Rebecca is right, you have to be willing to roll your sleeves up, stick to it, and be patient. Three years seems like a long time when you are living it, but in the business and farming world it’s a blink of an eye. We depended heavily on off-farm income for the first couple of years to offset farm losses. It was a struggle every time John left the farm for a job, as it meant traveling away from home and missing a few days of putting time into the business. He’d get home from the road and get right onto the tractor, sometimes after driving or flying for hours. Cash flow from his job, however, meant that we could pay our personal bills and purchase equipment for the farm, or cover payroll. As our daughter grew from a baby into a toddler, we made it a priority for him to spend more time at home for her sake and for the farm’s.
This year we’ve moved into depending less on off-farm income. As the business grows we are paying down the debt we took on to start up, buy equipment, and build infrastructure. We can see a light at the end of the tunnel. Our first tractor is more than halfway paid off. We’ve purchased more equipment that reduces hand labor. We’ve raised salaries, and promoted and retained great workers. Our goal is to one day be able to pay ourselves a professional wage for the production and business management work we do every day. To us, that would be a truly sustainable business model: one that can sustain professional and living wages for the work of everyone involved. We’re not there yet, but we are making progress.
Sometimes, when the going gets rough, you start to wonder if there is an easier way. This is usually when the hours get really long, a complicated problem presents itself, and suddenly you are either crying, yelling, or just needing a day off. Then I remember that the “easier way” is being ignorant of how my food is produced. The easier way is to blindly accept whatever is offered by the conventional food system and to have no control or hand in the food that I eat. The easier way is to forget about how my food has affected the lives of the people who touched it all along the production and supply chain. The easier way is to forget that the chemicals and fertilizers used in growing food can poison our water, our air, and give people we love cancer. You pull yourself together and keep doing your work because nobody else is going to do it for you. Yes, it would have been much easier to avoid the risk of starting a business. But how easy is it to look back one day and wonder what you could have done with your life if you had just really tried?

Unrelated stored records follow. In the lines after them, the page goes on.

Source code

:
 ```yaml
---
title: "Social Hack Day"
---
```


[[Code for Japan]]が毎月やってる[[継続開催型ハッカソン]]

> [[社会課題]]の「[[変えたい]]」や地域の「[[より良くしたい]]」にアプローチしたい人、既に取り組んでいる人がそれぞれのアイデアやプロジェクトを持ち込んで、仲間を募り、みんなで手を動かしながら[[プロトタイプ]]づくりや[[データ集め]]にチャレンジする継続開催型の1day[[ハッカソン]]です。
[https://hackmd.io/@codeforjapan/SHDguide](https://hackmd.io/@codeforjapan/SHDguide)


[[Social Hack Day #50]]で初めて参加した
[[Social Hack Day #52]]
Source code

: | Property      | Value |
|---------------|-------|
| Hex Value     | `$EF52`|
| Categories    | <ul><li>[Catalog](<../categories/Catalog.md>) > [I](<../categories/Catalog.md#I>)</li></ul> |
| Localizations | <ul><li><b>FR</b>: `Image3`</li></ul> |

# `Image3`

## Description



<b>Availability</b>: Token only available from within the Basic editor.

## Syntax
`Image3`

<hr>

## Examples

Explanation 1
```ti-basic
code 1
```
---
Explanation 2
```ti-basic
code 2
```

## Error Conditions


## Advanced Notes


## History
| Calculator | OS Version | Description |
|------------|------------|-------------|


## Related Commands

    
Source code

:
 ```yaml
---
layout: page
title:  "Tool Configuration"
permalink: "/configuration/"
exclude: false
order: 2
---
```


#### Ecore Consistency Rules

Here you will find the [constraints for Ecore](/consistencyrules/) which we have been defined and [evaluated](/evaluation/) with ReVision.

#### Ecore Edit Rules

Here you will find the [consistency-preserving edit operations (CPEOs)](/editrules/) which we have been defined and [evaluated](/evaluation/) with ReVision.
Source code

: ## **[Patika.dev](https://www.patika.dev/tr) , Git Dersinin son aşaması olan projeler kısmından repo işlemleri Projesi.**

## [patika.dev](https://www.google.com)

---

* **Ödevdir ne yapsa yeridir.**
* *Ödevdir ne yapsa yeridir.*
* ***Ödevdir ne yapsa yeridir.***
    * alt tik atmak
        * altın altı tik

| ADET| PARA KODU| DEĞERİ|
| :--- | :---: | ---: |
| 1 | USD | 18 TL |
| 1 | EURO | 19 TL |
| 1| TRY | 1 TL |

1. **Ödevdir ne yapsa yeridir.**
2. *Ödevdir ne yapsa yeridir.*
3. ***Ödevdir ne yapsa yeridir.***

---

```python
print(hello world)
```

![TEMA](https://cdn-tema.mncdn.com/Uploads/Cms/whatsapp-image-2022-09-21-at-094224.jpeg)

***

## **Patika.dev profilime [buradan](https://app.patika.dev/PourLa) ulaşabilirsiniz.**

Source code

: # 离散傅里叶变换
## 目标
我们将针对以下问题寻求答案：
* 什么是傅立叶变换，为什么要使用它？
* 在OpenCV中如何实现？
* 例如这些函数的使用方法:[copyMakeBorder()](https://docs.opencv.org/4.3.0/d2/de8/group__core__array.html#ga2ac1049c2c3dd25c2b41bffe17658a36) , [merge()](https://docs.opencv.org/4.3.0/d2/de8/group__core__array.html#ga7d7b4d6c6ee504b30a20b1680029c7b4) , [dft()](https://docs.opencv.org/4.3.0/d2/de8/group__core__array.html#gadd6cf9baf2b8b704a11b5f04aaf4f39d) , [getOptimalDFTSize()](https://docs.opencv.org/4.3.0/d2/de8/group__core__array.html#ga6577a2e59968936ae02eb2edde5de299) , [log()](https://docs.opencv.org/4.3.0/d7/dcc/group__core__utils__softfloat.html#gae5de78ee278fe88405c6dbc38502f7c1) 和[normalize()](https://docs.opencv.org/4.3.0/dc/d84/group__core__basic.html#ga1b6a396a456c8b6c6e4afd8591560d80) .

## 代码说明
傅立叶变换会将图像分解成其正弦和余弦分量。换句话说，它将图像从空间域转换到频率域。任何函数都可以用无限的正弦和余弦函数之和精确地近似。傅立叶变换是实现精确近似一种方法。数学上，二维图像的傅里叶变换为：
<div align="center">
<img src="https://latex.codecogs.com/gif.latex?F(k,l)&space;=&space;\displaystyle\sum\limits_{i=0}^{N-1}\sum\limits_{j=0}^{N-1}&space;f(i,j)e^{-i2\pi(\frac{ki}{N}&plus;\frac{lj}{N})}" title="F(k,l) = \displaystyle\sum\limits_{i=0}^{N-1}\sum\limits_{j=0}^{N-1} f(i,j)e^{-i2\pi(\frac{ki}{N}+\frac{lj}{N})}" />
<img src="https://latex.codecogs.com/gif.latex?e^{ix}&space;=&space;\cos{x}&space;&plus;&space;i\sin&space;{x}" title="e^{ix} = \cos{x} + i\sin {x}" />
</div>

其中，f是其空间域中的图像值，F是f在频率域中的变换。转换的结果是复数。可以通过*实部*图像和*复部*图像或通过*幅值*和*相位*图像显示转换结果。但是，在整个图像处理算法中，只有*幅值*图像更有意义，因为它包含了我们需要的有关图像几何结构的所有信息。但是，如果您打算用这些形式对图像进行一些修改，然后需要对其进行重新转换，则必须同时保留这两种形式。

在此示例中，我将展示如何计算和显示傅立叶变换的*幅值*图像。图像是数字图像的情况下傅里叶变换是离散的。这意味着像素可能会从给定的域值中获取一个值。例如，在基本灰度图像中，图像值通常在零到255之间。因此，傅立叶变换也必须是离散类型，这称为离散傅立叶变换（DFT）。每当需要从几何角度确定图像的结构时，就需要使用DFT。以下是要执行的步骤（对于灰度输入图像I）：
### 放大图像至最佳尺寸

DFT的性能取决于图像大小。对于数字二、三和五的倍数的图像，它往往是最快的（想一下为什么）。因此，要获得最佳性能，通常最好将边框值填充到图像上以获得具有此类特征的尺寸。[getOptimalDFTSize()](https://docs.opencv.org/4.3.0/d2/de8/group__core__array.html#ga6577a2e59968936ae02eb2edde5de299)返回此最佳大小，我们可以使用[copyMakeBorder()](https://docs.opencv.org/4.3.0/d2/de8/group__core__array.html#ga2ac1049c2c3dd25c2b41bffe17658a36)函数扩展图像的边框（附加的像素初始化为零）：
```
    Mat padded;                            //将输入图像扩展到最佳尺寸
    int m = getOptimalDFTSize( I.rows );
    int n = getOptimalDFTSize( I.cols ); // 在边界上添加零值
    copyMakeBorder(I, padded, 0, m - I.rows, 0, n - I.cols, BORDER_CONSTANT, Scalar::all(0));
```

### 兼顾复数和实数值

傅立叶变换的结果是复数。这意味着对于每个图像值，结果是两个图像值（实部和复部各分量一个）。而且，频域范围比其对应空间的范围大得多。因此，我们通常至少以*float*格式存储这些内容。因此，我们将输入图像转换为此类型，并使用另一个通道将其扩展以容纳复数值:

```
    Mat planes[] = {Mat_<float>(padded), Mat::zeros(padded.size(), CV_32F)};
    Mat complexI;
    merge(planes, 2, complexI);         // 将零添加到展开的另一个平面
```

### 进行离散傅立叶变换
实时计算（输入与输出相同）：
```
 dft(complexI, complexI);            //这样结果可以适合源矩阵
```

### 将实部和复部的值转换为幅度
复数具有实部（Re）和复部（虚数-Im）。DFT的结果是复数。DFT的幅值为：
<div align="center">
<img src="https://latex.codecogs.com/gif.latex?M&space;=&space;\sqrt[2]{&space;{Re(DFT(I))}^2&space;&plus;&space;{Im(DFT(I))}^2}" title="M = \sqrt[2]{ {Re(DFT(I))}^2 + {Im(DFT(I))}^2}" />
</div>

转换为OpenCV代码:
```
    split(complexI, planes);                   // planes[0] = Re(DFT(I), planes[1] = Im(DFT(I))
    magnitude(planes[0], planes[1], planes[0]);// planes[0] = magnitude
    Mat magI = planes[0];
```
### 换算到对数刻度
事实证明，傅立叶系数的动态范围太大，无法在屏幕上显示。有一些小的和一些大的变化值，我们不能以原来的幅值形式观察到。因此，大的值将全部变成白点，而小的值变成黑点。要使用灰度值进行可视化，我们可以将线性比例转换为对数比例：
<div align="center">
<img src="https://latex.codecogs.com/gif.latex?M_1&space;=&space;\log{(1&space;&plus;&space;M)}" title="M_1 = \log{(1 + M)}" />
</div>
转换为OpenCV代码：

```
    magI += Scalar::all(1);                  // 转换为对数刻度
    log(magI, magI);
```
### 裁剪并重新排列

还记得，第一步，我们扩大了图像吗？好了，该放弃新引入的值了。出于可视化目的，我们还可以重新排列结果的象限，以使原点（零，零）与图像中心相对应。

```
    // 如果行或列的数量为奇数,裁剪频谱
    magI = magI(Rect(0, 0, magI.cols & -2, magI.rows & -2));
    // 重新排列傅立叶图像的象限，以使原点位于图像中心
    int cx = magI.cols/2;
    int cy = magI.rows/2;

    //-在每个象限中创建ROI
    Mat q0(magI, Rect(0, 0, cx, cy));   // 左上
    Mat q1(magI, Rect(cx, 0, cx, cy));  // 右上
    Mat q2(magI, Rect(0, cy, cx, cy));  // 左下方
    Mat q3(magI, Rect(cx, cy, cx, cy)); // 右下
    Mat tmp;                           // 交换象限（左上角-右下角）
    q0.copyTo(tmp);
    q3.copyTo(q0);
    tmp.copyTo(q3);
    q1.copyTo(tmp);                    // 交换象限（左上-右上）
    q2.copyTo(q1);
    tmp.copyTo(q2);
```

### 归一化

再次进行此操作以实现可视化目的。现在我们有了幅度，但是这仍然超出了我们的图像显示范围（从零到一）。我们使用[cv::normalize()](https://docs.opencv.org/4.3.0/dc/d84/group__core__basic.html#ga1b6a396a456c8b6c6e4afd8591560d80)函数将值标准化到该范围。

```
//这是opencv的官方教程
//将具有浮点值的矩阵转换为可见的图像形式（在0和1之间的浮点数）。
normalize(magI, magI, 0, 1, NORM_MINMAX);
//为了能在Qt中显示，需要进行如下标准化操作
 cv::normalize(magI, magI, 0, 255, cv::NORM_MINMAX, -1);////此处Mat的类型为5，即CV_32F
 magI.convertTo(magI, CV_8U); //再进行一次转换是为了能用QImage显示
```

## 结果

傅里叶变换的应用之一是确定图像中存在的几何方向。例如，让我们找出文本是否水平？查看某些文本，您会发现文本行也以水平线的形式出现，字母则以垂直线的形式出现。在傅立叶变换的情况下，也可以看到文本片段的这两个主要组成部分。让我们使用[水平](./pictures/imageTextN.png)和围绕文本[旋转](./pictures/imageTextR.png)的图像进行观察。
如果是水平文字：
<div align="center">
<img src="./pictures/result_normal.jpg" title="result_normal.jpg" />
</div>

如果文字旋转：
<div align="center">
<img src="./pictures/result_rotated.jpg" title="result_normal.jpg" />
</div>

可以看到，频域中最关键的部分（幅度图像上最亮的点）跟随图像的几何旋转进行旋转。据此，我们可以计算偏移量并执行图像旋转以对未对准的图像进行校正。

When John and I have these kinds of conversations, he tells me he considers this farm to be the most important thing he can do with his life right now. One day it might be surfing or playing guitar, but right now it is growing healthy food for people. When I think about why I am here, I remember how much I love food and how it brings people together. Food is part of what got me into farming in the first place. Then comes the motivation of the personal challenge of being an entrepreneur and serving your community – proving to yourself that you can live well by doing good for others. At that point, I plunge back into my work and try to find real solutions for making our business run better. I can’t wait to see where we are in three more years.
We hope to build an example of a business that serves its customers, its community, its employees, and the natural environment in which we operate. We hope to create an example of being profitable while still achieving these other goals. We appreciate everyone who has supported us in this mission in some way: past and present CSA members, customers, volunteers, interns, apprentices, employees, family, friends, lenders, and other farmers and businesses in our community.
If you read this far, thanks for taking a few minutes of your day to get a little perspective on what it takes to run a farm and produce your food. I’d love to hear your thoughts and responses to Rebecca’s interview or our story.